As many of yous know, I am a fan of Kelly formula because it allows us to maximize long-term increment of equity acre minimizing the probability of ruin. However, what Kelly formula wont' preclude is a deep drawdown, though nosotros are assured that the drawdown won't last equally much equally 100%! This is unsatisfactory to many traders together with peculiarly fund managers, since a deep drawdown is psychologically painful together with may sweat yous to panic together with nigh downwards a strategy prematurely.

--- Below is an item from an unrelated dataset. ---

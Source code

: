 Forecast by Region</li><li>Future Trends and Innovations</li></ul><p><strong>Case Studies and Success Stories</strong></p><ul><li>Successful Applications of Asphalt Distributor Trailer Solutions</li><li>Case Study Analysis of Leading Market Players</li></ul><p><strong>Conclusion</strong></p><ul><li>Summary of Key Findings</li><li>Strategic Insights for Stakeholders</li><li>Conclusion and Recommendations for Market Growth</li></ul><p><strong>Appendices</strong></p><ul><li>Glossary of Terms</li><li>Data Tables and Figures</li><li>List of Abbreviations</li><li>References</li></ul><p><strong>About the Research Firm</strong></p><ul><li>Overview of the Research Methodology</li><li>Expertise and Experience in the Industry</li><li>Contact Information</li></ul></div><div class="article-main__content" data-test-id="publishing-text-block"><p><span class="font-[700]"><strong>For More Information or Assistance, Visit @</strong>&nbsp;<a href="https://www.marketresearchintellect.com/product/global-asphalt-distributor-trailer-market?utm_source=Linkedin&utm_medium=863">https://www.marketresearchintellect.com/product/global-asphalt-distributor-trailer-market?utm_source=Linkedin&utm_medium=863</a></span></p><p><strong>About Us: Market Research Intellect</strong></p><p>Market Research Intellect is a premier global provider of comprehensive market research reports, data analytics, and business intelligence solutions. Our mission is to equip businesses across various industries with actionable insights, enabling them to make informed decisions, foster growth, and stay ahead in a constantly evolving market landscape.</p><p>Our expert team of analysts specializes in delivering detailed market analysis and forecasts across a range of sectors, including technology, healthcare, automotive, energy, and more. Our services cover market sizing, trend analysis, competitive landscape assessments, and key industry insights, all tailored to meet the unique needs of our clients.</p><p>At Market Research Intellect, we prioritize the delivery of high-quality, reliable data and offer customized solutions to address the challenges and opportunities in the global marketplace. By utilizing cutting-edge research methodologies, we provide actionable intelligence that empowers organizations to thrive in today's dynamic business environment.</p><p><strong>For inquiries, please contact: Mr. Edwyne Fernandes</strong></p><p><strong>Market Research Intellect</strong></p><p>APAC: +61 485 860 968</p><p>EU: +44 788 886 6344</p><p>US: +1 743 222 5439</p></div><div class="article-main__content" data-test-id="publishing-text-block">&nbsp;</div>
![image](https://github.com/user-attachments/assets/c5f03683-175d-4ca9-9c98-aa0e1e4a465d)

There is an slowly way, though, that yous tin role Kelly formula to boundary your drawdown to last much less than 100%. Suppose the optimal Kelly leverage of your strategy is determined to last K. And suppose yous solely let a maximum drawdown (measured from the high watermark, equally usual) to last D%. Then yous tin exactly gear upward aside D% of your initial total concern human relationship equity for trading, together with apply a leverage of one one thousand to this sub-account to decide your portfolio marketplace value. The other 1-D% of the concern human relationship volition last sitting inwards cash. You tin together with then last assured that yous won't lose all of the equity of this sub-account, or equivalently, yous won't endure a drawdown of to a greater extent than than D% inwards your total account. If your trading strategy is profitable together with the total concern human relationship equity reaches a novel high watermark, together with then yous tin reset your sub-account equity thus that it is i time again D% of the total equity, moving roughly cash dorsum to the "cash" account. Otherwise, yous proceed to hold the equity inwards the cash concern human relationship course of teaching from the equity of the trading sub-account.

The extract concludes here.